What you have to do: Only the number is needed. Please count the lines below in which the word "where" occurs.

Stored data:
*** Begin section ***

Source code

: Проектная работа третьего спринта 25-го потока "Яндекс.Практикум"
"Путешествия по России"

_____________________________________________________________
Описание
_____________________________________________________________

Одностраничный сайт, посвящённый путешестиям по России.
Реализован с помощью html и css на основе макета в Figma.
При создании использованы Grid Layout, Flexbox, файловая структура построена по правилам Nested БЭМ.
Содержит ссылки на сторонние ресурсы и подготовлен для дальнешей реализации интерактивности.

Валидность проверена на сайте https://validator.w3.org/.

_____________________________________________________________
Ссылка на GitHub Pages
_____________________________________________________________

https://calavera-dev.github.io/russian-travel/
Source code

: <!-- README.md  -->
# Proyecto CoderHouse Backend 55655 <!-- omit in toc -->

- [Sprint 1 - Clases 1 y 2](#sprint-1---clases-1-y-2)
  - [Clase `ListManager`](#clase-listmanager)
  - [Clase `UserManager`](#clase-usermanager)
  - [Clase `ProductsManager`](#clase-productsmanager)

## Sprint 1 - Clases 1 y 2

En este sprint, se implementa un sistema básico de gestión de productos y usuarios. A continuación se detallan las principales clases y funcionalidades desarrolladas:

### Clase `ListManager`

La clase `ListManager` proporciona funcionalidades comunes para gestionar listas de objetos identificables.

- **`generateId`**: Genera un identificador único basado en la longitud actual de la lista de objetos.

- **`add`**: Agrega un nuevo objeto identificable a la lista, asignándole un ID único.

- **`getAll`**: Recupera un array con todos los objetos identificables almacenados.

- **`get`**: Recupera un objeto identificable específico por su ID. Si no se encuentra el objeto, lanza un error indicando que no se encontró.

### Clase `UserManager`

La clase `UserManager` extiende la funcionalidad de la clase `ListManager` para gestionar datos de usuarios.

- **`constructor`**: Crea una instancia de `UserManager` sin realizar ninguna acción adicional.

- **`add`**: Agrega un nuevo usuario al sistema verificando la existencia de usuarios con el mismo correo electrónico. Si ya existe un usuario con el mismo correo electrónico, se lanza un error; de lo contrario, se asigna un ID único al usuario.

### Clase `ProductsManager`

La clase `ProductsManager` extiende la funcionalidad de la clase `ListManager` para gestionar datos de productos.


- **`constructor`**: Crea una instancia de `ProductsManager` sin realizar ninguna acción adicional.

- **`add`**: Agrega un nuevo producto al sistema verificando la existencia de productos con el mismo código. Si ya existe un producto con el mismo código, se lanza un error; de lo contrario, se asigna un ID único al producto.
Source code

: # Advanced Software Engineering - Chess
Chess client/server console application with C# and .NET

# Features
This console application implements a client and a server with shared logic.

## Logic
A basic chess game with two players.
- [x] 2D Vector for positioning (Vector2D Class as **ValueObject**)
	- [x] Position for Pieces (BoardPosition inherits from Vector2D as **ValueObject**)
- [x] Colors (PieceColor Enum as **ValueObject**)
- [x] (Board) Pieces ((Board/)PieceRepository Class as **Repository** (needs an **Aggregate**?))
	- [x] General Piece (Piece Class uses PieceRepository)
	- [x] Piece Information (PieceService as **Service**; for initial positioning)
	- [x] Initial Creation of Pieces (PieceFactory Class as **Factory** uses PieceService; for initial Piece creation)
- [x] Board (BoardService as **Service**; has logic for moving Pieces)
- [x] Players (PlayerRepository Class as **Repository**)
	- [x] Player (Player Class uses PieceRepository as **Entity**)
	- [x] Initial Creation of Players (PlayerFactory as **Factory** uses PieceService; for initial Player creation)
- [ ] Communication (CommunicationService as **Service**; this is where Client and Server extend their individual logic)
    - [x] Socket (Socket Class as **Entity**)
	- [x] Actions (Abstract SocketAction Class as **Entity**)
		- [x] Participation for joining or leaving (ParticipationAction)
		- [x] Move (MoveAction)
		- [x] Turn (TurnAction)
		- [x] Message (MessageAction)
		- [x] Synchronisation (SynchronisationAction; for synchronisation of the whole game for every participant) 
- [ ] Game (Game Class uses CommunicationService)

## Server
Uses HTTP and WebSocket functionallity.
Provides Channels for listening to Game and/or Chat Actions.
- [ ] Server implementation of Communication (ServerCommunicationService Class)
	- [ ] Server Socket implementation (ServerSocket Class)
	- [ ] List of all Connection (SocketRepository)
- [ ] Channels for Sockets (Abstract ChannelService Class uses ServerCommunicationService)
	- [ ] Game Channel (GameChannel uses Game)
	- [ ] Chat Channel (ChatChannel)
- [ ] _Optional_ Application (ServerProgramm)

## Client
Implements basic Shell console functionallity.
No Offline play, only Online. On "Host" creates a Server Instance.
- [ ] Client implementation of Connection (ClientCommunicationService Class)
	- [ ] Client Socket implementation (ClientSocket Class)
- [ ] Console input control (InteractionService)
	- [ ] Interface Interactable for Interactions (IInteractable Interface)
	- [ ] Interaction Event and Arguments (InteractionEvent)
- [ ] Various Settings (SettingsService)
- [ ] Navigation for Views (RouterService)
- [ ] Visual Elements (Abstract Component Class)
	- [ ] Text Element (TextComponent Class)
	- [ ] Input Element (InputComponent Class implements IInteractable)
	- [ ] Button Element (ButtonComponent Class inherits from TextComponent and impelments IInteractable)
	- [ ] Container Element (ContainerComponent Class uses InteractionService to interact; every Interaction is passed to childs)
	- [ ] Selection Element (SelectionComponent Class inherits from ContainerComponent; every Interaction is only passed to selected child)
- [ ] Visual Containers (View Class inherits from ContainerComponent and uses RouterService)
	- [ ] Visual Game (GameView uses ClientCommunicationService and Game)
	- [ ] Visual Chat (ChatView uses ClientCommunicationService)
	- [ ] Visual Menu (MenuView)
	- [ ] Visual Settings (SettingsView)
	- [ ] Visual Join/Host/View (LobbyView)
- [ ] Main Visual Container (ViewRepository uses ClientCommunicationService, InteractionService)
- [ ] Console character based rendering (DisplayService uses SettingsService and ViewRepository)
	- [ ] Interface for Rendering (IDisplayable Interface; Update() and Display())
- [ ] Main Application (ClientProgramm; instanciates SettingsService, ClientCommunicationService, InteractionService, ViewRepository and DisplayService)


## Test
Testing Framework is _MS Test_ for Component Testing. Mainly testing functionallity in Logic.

*** End section ***
*** Begin section ***

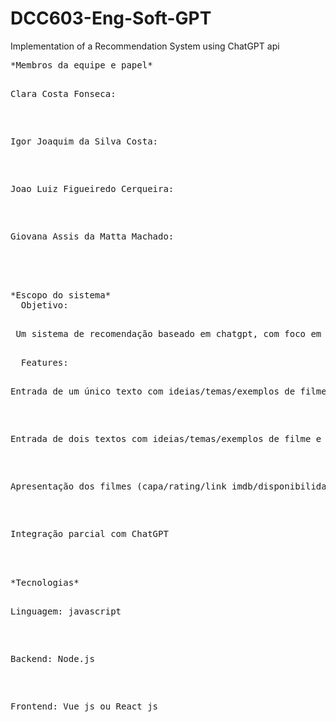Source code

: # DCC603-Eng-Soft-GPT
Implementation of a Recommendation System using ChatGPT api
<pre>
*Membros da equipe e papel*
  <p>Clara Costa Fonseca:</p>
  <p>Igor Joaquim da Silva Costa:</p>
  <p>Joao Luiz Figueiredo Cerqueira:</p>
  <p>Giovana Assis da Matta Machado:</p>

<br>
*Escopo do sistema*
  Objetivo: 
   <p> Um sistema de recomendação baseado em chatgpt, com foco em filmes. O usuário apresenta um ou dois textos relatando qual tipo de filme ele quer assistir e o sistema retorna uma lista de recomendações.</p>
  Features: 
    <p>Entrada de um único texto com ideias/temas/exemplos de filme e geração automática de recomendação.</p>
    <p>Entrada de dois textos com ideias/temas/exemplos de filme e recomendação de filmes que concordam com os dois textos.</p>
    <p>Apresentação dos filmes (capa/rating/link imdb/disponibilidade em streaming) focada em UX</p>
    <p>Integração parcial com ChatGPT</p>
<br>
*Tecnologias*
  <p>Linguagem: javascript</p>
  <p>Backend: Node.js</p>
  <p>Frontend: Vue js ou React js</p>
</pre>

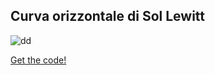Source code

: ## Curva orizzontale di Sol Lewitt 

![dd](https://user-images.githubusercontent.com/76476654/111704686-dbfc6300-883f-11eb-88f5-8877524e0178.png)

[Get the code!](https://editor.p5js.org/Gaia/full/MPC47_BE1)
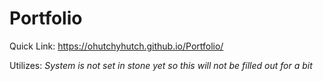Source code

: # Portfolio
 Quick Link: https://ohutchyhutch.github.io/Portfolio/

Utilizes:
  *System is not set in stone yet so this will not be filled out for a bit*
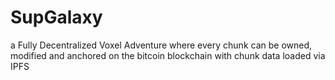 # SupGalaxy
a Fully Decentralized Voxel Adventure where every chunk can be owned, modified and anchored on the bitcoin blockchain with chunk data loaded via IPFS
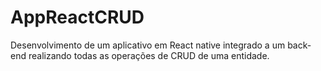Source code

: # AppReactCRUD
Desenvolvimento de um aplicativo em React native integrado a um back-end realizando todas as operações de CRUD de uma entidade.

*** End section ***

Completed exercise: 2